Исследование причин и происхождения Войны


   Немецкий императорский парикмахер был призван в армию. Его, должно быть, призвали рано, в самом начале войны. Я видел фотографии в газетах, которые не оставляют в этом сомнений. Кто он – я не знаю: я когда-то прочел в статье его имя, но потом забыл; немногие знают, жив ли он еще. И все же какой вред он нанес! Какое великое зло он невольно сотворил! Много лет назад он изобрел пустышку, jeu d'esprit, простительную художнику в расцвете юности, тому, для которого искусство было ново и даже, возможно, замечательно. Конечно, это скорее ремесло, чем искусство, и скромное ремесло притом; но тогда мужчина был молод, а что не покажется замечательным юноше?

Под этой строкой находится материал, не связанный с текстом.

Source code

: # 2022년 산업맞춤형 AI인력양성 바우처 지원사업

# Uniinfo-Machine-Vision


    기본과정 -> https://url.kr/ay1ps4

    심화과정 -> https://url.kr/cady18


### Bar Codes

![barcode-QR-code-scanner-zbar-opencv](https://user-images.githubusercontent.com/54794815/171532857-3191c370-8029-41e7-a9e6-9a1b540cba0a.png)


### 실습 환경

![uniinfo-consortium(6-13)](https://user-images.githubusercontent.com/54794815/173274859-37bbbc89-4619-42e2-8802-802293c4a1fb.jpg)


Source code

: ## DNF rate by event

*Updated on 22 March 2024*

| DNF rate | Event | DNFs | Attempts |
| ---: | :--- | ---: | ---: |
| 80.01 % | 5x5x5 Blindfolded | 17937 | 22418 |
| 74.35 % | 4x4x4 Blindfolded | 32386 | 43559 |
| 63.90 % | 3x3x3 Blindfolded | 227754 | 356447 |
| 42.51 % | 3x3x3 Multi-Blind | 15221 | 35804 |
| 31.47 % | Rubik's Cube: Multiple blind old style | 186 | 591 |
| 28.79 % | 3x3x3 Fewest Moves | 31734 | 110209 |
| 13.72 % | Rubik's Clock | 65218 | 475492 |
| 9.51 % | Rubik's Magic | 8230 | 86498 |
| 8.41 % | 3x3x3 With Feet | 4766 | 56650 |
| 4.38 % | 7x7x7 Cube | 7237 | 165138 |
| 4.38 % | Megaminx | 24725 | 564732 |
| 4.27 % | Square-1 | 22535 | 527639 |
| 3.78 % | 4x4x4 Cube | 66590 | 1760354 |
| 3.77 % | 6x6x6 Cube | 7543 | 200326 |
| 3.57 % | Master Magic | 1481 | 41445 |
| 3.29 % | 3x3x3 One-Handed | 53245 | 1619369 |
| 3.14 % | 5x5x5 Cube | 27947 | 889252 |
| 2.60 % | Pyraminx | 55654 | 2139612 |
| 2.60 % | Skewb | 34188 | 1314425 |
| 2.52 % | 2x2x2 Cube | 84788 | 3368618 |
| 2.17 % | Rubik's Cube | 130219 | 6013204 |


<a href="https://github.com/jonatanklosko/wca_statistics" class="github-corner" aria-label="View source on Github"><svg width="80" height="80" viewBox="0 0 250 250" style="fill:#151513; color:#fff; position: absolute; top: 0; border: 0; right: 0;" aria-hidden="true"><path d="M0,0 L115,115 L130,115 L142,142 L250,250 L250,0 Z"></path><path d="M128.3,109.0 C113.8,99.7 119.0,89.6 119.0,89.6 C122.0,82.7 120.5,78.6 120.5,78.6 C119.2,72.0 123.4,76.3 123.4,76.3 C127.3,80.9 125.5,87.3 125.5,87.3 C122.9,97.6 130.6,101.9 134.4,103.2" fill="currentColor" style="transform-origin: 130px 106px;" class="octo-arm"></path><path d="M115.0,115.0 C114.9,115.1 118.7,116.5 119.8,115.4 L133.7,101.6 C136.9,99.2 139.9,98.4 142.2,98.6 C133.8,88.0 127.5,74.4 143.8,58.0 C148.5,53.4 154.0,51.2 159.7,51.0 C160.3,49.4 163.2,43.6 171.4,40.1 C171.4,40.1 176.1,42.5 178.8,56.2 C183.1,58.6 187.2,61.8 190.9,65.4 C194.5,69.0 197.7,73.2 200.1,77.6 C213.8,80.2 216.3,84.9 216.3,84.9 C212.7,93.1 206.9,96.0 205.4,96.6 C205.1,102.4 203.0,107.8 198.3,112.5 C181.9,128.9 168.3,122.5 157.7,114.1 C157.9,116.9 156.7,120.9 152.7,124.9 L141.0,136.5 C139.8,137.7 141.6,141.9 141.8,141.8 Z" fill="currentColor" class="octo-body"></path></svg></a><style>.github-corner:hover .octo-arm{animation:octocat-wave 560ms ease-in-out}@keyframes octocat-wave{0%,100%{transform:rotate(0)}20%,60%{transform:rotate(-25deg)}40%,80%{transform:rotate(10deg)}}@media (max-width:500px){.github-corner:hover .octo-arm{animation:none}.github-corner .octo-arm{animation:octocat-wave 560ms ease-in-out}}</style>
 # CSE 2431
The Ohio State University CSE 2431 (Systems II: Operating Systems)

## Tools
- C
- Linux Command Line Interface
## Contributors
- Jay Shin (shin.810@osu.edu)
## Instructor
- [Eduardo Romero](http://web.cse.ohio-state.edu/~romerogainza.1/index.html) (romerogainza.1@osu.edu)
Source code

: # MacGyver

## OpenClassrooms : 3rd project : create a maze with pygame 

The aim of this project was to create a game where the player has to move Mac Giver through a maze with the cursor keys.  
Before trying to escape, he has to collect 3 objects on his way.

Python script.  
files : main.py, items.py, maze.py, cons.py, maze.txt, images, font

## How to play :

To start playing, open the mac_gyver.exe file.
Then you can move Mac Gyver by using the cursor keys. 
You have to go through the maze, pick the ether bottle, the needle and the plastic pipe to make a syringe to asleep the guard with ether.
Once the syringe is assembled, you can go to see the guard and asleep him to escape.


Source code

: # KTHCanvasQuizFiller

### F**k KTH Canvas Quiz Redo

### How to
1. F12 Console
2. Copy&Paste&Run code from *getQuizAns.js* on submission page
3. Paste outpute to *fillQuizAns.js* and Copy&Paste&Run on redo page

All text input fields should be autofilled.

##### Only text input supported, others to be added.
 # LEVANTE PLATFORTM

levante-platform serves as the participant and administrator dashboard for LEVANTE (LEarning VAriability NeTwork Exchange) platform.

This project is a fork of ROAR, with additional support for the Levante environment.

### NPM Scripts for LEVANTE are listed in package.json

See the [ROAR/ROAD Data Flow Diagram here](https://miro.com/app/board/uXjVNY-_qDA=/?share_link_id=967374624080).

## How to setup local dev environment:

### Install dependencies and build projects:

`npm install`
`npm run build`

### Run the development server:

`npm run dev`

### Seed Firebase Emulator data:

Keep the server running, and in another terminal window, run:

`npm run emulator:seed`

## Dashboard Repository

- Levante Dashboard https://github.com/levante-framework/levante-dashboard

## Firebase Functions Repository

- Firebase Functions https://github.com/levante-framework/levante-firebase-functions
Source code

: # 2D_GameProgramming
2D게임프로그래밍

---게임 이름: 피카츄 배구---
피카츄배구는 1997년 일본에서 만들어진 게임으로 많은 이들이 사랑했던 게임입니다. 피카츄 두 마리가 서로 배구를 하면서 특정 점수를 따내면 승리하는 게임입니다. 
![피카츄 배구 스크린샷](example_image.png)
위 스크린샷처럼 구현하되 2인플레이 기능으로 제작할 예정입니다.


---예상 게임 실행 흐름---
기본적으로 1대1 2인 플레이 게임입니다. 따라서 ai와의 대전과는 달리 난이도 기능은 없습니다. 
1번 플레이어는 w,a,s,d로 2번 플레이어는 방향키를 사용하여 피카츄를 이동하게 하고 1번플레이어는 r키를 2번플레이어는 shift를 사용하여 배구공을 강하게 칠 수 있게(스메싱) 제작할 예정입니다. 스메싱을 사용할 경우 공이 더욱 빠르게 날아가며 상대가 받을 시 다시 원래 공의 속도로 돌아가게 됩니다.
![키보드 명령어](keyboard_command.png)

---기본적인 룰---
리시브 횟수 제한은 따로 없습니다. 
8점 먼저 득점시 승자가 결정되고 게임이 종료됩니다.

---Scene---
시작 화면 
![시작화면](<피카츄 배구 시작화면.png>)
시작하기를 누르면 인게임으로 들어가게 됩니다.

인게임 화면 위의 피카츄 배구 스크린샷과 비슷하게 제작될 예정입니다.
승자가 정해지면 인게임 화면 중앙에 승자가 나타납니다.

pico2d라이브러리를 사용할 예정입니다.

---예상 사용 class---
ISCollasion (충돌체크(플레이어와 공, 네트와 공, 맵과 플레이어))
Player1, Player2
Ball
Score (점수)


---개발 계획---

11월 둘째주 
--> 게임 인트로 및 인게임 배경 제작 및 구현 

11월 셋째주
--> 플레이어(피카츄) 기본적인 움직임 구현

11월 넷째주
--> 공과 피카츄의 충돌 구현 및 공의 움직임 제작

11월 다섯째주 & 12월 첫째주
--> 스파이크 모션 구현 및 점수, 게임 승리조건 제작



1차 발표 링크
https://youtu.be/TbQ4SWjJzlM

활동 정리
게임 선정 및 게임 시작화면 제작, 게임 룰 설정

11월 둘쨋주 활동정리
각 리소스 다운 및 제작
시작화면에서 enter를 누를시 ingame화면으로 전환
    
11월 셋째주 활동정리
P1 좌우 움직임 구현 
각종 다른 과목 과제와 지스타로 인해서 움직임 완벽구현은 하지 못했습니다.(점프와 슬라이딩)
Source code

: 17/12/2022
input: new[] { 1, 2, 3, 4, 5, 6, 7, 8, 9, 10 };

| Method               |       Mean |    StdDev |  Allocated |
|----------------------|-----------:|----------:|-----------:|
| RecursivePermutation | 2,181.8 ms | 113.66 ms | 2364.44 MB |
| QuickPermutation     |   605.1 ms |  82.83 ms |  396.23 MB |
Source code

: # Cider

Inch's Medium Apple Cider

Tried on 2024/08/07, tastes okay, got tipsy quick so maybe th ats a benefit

   Он, должно быть, воспринял свое ремесло очень близко к сердцу, но на манер молодежи – с фантазией и с улыбкой. Он, должно быть, решил затмить конкурентов: он, должно быть, бродил и думал, сидя при свечах допоздна, возможно, когда весь дворец погружался в сон. Но как молодой человек может задуматься о чем-то серьезном? И так он дошел до этого абсурдного, этого фантастического тщеславия. Что еще могло произойти? Чем серьезнее он воспринимал искусство стрижки, чем больше он изучал его уловки и фразы и слушал лекции старых парикмахеров, тем сильнее становилось искушение молодости, побуждавшее его к смеху и подталкивавшее к чему-то возмутительному и смешному.
   Фон унылого великолепия Потсдама, должно быть, сделал все это гораздо отчетливее. Все было взаимосвязано.
   И так в один день, или, как я предположил, внезапно поздней ночью, посетило молодого художника, склонившегося над книгой о прическах, это странное, безумное, непонятное, нелепое вдохновение. Ах, какое удовольствие кроется в безумии молодости; он не похоже на безумие старости, цепляющейся за истертые формулы; это – безумие разрушения, скачки над пропастями, развлечения с невозможным, ухаживания за абсурдным. И этого вдохновения не было ни в одной из книг; лекторы-парикмахеры не читали лекций об этом, не могли мечтать об этом и не смели; не было для этого никакой традиции, никакого прецедента; это было безумно; и представьте это в великолепии Потсдама, благосклонного к безумию. И нелепое, абсурдное вдохновение молодого сумасшедшего парикмахера было ничуть не меньше, чем усы вообще без малейшей завивки, которые вопреки всяким предположениям здравомыслия должны подниматься на концах почти на высоту глаз!
   Он, должно быть, сначала поведал о находке своим молодым собратьям по ремеслу, поскольку юноша сначала отправляется к другим юношам со своими галлюцинациями. А они, что они могли сказать? Вы не можете сказать о безумии, что оно безумно, вы не можете назвать нелепость абсурдной. Критиковать значило бы выказать ревность; а что касается похвалы – нельзя было хвалить подобную вещь. Они, вероятно, пожали плечами, сделали разные жесты; возможно, один друг предупредил его. Но вы не можете предостеречь человека против безумия; если безумие переходит в одержимость, его не остановить: зачем это нужно? И затем, возможно, он отправился на суд к старым парикмахерам. Вы можете вообразить их гнев. Старость ни в коем случае не станет учиться у юности. Но было нанесено оскорбление их древнему ремеслу, что достаточно дурно, если только предполагается, а здесь об этом открыто говорили вслух.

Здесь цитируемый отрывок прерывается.